| TASK INPUT |
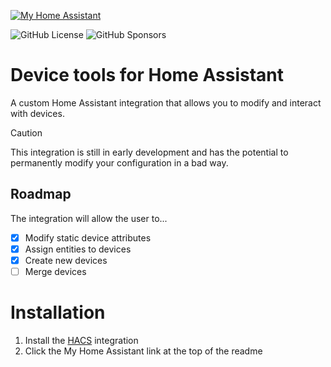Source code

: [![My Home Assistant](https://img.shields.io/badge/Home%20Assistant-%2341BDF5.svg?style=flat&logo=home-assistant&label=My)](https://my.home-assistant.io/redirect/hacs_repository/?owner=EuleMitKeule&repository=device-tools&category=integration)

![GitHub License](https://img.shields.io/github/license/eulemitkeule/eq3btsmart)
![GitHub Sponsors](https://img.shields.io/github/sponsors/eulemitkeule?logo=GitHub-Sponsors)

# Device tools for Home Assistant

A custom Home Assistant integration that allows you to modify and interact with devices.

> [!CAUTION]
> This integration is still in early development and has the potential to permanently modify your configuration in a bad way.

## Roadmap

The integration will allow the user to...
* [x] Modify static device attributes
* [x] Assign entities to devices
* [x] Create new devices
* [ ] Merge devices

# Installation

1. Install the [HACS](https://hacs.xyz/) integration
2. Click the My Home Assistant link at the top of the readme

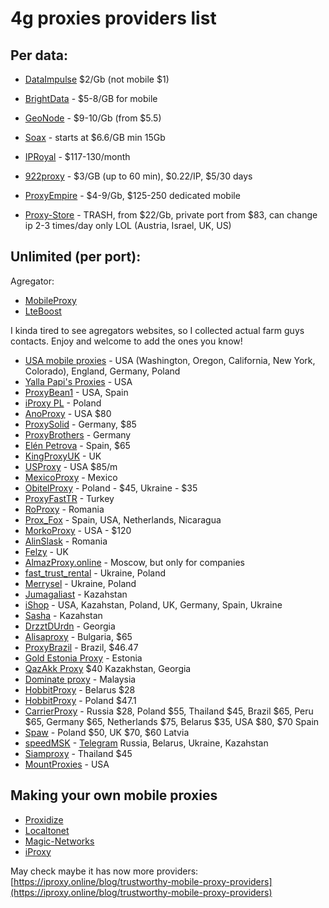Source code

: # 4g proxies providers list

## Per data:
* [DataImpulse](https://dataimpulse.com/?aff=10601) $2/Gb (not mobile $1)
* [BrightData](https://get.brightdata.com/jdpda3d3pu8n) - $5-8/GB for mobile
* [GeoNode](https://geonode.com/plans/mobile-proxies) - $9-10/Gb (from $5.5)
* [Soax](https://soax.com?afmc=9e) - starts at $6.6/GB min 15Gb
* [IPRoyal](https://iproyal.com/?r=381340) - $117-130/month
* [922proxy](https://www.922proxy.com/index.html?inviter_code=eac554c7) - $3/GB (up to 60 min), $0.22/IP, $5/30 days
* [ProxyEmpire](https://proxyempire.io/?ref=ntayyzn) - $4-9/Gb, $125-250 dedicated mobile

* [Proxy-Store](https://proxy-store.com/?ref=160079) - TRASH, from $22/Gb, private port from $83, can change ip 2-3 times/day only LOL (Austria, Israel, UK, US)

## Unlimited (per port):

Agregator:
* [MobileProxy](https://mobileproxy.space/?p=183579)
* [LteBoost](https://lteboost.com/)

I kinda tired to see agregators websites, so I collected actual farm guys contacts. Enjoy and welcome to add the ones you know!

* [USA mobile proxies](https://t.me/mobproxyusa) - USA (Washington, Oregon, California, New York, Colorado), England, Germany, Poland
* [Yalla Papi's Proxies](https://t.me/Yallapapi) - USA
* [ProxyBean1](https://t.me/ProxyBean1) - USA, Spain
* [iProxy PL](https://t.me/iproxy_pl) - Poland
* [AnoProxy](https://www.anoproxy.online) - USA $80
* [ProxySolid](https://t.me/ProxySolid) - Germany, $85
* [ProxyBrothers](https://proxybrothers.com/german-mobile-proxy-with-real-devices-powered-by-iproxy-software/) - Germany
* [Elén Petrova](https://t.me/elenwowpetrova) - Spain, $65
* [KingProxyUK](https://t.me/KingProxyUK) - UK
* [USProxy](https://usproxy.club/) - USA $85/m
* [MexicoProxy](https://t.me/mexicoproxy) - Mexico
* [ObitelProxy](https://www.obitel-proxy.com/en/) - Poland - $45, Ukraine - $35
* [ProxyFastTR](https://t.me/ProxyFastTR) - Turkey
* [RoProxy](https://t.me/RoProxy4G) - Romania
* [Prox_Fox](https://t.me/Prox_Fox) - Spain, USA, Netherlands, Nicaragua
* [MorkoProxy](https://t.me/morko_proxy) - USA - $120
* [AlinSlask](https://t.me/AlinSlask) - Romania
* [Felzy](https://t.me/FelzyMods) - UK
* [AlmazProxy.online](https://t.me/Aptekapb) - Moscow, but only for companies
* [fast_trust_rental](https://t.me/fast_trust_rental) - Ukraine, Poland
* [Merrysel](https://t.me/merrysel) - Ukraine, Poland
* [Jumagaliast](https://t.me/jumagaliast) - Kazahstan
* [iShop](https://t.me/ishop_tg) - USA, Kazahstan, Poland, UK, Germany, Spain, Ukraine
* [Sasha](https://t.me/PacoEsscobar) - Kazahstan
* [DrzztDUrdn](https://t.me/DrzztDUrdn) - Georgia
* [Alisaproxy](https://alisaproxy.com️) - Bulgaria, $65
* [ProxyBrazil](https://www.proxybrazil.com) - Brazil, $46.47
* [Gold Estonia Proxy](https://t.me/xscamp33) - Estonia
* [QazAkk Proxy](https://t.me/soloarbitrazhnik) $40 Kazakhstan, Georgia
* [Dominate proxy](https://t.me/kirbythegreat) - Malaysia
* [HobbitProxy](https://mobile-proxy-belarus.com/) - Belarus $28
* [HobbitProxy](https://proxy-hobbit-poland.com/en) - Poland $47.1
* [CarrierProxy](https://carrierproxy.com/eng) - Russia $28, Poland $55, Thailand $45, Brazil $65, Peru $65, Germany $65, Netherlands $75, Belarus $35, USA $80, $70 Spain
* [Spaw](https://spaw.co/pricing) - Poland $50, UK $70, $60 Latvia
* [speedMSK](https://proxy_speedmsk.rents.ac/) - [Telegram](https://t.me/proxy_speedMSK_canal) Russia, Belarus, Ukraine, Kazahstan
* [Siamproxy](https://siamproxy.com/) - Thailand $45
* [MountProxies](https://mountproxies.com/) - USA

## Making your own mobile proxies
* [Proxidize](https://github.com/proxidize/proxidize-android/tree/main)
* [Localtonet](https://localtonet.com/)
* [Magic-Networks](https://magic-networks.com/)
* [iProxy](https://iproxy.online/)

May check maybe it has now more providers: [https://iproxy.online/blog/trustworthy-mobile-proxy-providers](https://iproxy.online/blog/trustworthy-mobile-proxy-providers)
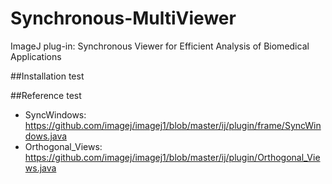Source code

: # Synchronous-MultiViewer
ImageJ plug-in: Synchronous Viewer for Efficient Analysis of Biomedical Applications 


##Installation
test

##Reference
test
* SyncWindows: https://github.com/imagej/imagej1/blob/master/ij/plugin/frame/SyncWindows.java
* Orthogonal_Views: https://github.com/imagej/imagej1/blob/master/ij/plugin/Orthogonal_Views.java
---
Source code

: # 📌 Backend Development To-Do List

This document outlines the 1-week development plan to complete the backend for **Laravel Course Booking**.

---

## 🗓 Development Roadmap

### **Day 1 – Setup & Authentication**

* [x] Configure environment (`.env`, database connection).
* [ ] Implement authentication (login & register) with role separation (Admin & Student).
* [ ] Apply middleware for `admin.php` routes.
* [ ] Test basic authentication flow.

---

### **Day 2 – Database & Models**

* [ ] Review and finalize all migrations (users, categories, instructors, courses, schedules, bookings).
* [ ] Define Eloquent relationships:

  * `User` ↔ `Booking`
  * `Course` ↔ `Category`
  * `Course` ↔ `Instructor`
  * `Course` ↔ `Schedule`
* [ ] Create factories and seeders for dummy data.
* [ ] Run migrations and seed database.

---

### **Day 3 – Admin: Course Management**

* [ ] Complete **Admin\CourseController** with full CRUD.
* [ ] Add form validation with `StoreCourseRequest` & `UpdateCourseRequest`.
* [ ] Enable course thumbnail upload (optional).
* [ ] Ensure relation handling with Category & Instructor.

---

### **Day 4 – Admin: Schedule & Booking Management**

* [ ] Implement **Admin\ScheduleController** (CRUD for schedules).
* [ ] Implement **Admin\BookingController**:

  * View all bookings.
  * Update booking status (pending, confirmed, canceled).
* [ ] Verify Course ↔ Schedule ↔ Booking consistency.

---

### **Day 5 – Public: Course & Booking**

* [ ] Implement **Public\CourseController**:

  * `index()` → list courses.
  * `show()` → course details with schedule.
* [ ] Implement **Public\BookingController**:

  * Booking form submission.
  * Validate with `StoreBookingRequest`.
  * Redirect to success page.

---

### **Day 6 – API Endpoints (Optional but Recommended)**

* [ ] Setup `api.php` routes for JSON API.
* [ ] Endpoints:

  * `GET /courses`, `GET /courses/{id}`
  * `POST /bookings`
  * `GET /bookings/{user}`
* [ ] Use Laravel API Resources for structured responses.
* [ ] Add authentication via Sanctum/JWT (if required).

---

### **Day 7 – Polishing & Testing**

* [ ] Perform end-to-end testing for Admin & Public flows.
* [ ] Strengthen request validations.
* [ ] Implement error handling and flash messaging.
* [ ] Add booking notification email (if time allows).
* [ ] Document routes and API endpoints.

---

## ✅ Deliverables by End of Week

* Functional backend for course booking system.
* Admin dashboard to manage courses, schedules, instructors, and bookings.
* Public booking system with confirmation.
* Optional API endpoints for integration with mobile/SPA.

| ASSIGNED TASK |
Only lines holding the word "Belarus" are wanted here; copy each from the listing.

| SOLUTION |
* [HobbitProxy](https://mobile-proxy-belarus.com/) - Belarus $28
* [CarrierProxy](https://carrierproxy.com/eng) - Russia $28, Poland $55, Thailand $45, Brazil $65, Peru $65, Germany $65, Netherlands $75, Belarus $35, USA $80, $70 Spain
* [speedMSK](https://proxy_speedmsk.rents.ac/) - [Telegram](https://t.me/proxy_speedMSK_canal) Russia, Belarus, Ukraine, Kazahstan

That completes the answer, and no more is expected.